WHAT YOU HAVE TO DO: Please count the lines in the data below that hold "principal" and answer with the number by itself.

------ LISTED ENTRIES

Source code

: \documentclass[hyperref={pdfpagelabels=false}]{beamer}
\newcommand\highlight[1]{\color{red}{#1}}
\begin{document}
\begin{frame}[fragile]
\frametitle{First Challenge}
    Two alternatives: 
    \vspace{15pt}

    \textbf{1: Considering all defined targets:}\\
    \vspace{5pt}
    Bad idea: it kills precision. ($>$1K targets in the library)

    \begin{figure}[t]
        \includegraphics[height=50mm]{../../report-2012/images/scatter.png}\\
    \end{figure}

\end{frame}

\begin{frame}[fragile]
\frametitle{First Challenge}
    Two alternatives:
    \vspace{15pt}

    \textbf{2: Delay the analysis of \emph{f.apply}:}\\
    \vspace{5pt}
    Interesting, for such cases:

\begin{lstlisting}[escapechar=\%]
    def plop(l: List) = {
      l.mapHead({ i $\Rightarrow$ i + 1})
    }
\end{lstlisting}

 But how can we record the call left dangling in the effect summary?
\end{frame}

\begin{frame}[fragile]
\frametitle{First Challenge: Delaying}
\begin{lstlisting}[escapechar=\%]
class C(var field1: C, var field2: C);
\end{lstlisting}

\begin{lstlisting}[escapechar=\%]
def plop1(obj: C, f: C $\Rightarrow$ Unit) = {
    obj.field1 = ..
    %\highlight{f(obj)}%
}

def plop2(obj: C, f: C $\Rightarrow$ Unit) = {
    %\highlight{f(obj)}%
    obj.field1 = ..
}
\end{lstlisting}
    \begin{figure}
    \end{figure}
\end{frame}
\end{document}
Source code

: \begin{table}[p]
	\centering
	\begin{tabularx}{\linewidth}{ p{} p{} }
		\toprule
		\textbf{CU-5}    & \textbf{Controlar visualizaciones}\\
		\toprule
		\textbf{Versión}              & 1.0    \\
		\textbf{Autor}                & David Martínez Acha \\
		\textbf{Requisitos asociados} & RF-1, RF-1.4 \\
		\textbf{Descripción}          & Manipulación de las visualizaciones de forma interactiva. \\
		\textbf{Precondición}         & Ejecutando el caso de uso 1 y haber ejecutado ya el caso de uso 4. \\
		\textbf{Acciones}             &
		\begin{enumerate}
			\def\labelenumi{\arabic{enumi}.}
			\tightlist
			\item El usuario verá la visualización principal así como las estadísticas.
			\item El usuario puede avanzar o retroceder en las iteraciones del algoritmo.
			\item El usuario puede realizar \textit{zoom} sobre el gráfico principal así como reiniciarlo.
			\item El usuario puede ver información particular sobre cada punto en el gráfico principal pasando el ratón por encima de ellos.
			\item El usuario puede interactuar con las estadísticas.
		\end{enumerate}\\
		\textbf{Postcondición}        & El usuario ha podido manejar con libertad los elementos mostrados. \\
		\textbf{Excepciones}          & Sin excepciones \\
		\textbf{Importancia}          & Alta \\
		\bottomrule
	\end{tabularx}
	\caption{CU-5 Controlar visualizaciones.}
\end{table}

------------

ANSWER SECTION: 3